*** Opening of Data supplied ***

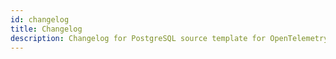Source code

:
 ```yaml
---
id: changelog
title: Changelog
description: Changelog for PostgreSQL source template for OpenTelemetry.
---
```


<head>
  <meta name="robots" content="noindex" />
</head>
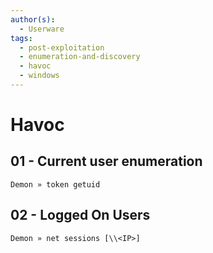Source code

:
 ```yaml
---
author(s):
  - Userware
tags:
  - post-exploitation
  - enumeration-and-discovery
  - havoc
  - windows
---
```

# Havoc

## 01 - Current user enumeration

```
Demon » token getuid
```

## 02 - Logged On Users

```
Demon » net sessions [\\<IP>]
```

*** Close of Data supplied ***

What is being asked> Retype each record exactly as it appears above and drop the images.

Your solution>
Source code

:
 ```yaml
---
id: changelog
title: Changelog
description: Changelog for PostgreSQL source template for OpenTelemetry.
---
```


<head>
  <meta name="robots" content="noindex" />
</head>
Source code

:
 ```yaml
---
author(s):
  - Userware
tags:
  - post-exploitation
  - enumeration-and-discovery
  - havoc
  - windows
---
```

# Havoc

## 01 - Current user enumeration

```
Demon » token getuid
```

## 02 - Logged On Users

```
Demon » net sessions [\\<IP>]
```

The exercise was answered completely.